BE Thread Stack Trace

Purpose

The BE thread stack trace API collects live thread stacks from a running Apache Doris BE process through HTTP. Use it when a BE is slow, blocked, or consuming unexpected CPU. The response is plain text and only reflects the target BE.

This API is supported on Linux BE processes.

Quick Start

  1. Find the target BE HTTP endpoint:

    SHOW BACKENDS;

    Use the Host and HttpPort fields of the target BE.

  2. Collect stacks from all BE threads:

    curl -s "http://{be_host}:{be_webport}/api/stack_trace" -o be_stack_trace.txt
  3. Collect stacks from specific thread IDs:

    Thread IDs can be obtained from a previous full-stack response or from OS tools such as top -H -p <be_pid>.

    curl -s "http://{be_host}:{be_webport}/api/stack_trace?thread_id=12345,12346&mode=FAST&timeout_ms=3000" -o be_stack_trace_tid.txt
  4. Use conservative mode when you want to avoid signaling threads that are blocked in interrupt-sensitive syscalls:

    curl -s "http://{be_host}:{be_webport}/api/stack_trace?skip_blocking_syscalls=true" -o be_stack_trace_safe.txt

Parameters

All parameters are optional query parameters of GET /api/stack_trace.

ParameterDefaultDescription
thread_idNoneComma-separated Linux thread IDs. If omitted, all BE threads are sampled.
tidNoneLegacy alias of thread_id. Do not use it together with thread_id.
modeFASTAlias of dwarf_location_info_mode.
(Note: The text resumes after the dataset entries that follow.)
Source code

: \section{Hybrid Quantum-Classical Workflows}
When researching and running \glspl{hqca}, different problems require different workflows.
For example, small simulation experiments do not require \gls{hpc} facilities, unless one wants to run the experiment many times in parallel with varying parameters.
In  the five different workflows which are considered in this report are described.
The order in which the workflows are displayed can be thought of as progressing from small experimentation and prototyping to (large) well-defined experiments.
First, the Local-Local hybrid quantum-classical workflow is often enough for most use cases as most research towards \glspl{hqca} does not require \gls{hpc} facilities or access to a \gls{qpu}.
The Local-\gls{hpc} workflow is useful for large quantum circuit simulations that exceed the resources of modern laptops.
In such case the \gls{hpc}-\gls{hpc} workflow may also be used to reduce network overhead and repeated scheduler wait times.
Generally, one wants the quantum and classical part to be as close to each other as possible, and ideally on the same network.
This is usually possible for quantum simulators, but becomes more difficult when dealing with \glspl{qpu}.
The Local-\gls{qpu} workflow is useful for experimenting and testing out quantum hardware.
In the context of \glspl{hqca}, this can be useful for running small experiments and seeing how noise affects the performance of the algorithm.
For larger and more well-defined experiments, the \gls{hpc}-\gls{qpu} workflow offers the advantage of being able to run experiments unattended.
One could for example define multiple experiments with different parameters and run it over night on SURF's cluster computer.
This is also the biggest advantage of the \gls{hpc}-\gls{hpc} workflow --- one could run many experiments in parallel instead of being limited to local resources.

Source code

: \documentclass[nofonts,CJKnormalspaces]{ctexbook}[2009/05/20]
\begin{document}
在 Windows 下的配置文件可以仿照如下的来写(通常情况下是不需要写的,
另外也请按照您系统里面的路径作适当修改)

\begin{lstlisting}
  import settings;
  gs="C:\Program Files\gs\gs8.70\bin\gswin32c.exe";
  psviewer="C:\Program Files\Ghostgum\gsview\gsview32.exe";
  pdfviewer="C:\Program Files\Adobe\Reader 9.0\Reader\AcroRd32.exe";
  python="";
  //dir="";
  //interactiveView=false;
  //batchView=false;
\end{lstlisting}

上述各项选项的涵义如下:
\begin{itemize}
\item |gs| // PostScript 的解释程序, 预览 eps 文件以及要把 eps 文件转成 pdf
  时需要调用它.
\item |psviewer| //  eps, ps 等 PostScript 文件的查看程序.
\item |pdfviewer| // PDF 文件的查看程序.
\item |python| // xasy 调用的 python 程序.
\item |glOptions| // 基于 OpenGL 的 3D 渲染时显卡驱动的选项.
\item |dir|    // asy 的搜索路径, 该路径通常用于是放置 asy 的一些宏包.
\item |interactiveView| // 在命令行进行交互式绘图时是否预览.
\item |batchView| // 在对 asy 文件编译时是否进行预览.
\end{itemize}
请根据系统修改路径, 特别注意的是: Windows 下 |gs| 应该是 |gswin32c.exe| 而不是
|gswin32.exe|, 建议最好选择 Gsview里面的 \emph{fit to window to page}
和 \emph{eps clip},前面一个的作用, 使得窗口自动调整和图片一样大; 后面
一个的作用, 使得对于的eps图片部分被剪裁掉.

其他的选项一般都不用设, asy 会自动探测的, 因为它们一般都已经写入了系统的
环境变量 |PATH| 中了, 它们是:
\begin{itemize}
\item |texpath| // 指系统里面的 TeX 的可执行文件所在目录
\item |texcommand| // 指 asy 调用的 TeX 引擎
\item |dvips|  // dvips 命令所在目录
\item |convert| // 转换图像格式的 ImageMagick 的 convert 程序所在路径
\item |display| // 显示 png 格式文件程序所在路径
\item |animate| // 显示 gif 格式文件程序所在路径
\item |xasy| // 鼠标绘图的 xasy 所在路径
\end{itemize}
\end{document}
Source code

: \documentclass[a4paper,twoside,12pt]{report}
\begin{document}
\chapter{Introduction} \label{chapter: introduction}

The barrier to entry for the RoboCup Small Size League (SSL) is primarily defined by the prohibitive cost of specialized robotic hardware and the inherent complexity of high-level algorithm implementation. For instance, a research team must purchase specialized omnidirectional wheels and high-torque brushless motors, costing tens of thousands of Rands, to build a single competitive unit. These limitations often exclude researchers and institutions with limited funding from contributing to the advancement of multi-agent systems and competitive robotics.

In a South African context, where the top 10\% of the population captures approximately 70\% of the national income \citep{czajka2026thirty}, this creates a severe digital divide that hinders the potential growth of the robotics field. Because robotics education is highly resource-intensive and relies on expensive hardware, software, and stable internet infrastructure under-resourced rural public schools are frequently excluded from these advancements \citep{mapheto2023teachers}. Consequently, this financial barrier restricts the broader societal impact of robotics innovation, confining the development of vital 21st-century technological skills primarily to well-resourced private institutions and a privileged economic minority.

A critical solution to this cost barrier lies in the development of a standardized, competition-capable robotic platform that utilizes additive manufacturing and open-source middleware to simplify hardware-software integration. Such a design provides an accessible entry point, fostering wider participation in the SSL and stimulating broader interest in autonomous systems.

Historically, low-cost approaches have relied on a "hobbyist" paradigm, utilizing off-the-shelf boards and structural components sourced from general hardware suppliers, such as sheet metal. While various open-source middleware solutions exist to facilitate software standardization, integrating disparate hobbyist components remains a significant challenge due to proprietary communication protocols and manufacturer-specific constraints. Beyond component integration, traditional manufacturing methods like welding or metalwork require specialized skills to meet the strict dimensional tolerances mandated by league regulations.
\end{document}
Values: DISABLED, FAST, FULL, FULL_WITH_INLINE.
dwarf_location_info_modeFASTControls DWARF symbolization detail. If both mode and this parameter are set, this parameter is used.
timeout_ms100Timeout in milliseconds for each thread. Valid range: 1 to 10000.
skip_blocking_syscallsfalseWhether to skip threads blocked in syscalls such as read, poll, select, epoll_wait, futex, and nanosleep. Values: true, false, 1, 0.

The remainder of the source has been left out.